Mr. Ritch Whyman: We also feel that the legislation should up the amount of paid sick days to seven. If you look at surveys done in the city of Hamilton and the Toronto-Hamilton area, a survey done of over 8,000 workers found that 57% of workers in the city of Hamilton had what they considered to be insecure jobs: jobs that don’t guarantee hours, schedules, regular work or benefits. Of those workers, fully 80% said they do not get paid if they are sick or miss work due to illness. This leaves—

The Vice-Chair (Ms. Ann Hoggarth): Thank you. We’ll move the first round of questioning to the official opposition: MPP Harris.

Mr. Michael Harris: Thanks, gentlemen, for coming in today. In the first part of your presentation you did talk about, perhaps, some repetition that we’ve already heard at this committee. I think it’s incumbent that I state that I’ve now been able to participate on this committee for the third day, and even during the breaks, before committee starts and throughout the committee process, there are a lot of folks who have been able to attend committee who have not been able to get in front of the committee and present as an official delegation. They’ve shown a lot of frustration with the fact that they had submitted on time to appear before the committee and they weren’t selected.

In subcommittee, it was agreed that each party was able to pick six presenters. I know the committee has travelled for 10 days, but I think it’s incumbent that we get it out to the government that there have been multiple delegations that have appeared multiple times throughout the committee process in one form or another.

Perhaps at second reading the government will allow for a process that allows for more of a diverse perspective in presenting folks—small businesses here, and individuals—in terms of how this bill will actually impact them. They feel they haven’t had an opportunity to have their say, to have their voice heard. I just feel it’s incumbent that we get that out on the record, that so many of the people in attendance, whether it be here or in Kitchener yesterday or in London—I know my colleague heard from a constituent of his who did everything they could to get into the process, but was not selected. I feel that there could be a better way that this committee could have been structured to actually allow for more of a diverse voice on such an important matter.

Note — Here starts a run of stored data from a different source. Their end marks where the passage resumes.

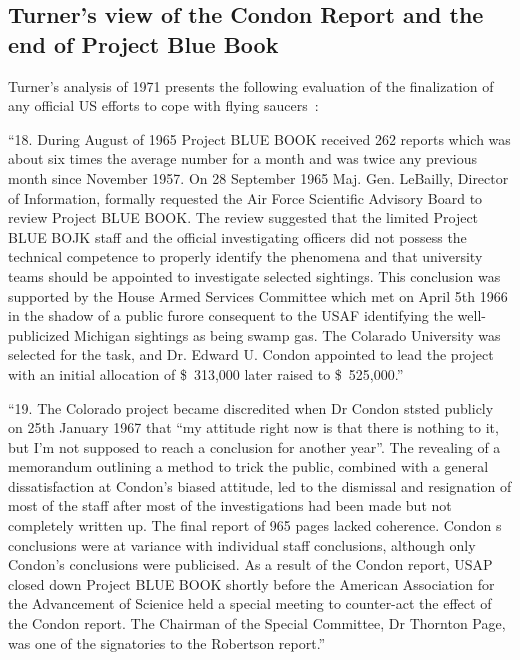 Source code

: \subsection{Turner's view of the Condon Report and the end of Project Blue Book}
\label{2023-UFO-part-Perception-types-USA-avecreopbb}

Turner's analysis of 1971
presents the following evaluation of the finalization of any official
US efforts to cope with flying saucers~\cite{TurnerAustralia1971}:
\begin{svgraybox}
``18. During August of 1965 Project BLUE BOOK received 262
reports which was about six times the average number for a month
and was twice any previous month since November 1957. On
28 September 1965 Maj. Gen. LeBailly, Director of Information,
formally requested the Air Force Scientific Advisory Board to
review Project BLUE BOOK. The review suggested that the limited
Project BLUE BOJK staff and the official investigating officers
did not possess the technical competence to properly identify the
phenomena and that university teams should be appointed to
investigate selected sightings. This conclusion was supported by
the House Armed Services Committee which met on April 5th 1966
in the shadow of a public furore consequent to the USAF identifying
the well-publicized Michigan sightings as being swamp gas. The
Colarado University was selected for the task, and Dr. Edward U. Condon
appointed to lead the project with an initial allocation of {\$}~313,000
later raised to {\$}~525,000.''

``19. The Colorado project became discredited when Dr Condon
ststed publicly on 25th January 1967 that ``my attitude right now
is that there is nothing to it, but I'm not supposed to reach a
conclusion for another year''. The revealing of a memorandum
outlining a method to trick the public, combined with a general
dissatisfaction at Condon's biased attitude, led to the dismissal
and resignation of most of the staff after most of the investigations
had been made but not completely written up. The final report of 965
pages lacked coherence. Condon s conclusions were at variance with
individual staff conclusions, although only Condon's conclusions were
publicised. As a result of the Condon report, USAP closed down
Project BLUE BOOK shortly before the American Association for the
Advancement of Scienice held a special meeting to counter-act the
effect of the Condon report. The Chairman of the Special Committee,
Dr Thornton Page, was one of the signatories to the Robertson report.''


\end{svgraybox}
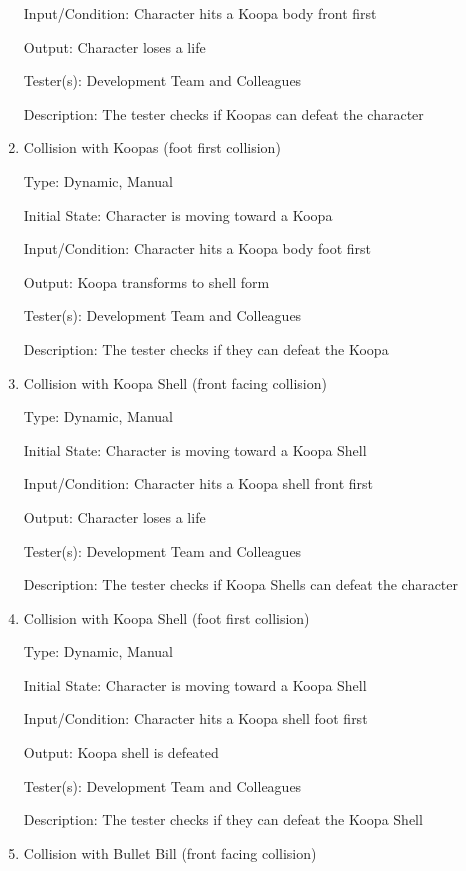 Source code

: \documentclass[12pt, titlepage]{article}
\begin{document}
\begin{enumerate}
Input/Condition: Character hits a Koopa body front first

Output: Character loses a life

Tester(s): Development Team and Colleagues

Description: The tester checks if Koopas can defeat the character


\item{Collision with Koopas (foot first collision)\\}

Type: Dynamic, Manual

Initial State: Character is moving toward a Koopa

Input/Condition: Character hits a Koopa body foot first

Output: Koopa transforms to shell form

Tester(s): Development Team and Colleagues

Description: The tester checks if they can defeat the Koopa


\item{Collision with Koopa Shell (front facing collision)\\}

Type: Dynamic, Manual

Initial State: Character is moving toward a Koopa Shell

Input/Condition: Character hits a Koopa shell front first

Output: Character loses a life

Tester(s): Development Team and Colleagues

Description: The tester checks if Koopa Shells can defeat the character


\item{Collision with Koopa Shell (foot first collision)\\}

Type: Dynamic, Manual

Initial State: Character is moving toward a Koopa Shell

Input/Condition: Character hits a Koopa shell foot first

Output: Koopa shell is defeated

Tester(s): Development Team and Colleagues

Description: The tester checks if they can defeat the Koopa Shell



\item{Collision with Bullet Bill (front facing collision)\\}


\end{enumerate}
\end{document}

I guess, with that, I’ll ask my first question of you. As we heard, the review panel did travel the province for maybe up to two years, tasked with the study of the Changing Workplaces Review. Even the panel said that the minimum wage increase was not part of the original scope. In fact, they did not allow for groups to comment particularly on that change, although then, when Bill 148 was tabled, we saw, to our surprise, that the wage increase was included in the bill. Why do you think that was not part of the original review’s scope, and yet the government then added it to the bill?

Mr. Ritch Whyman: You’re a politician from a political party that has run on a platform and then instituted legislation that was completely different to what you ran on, so you understand that things change.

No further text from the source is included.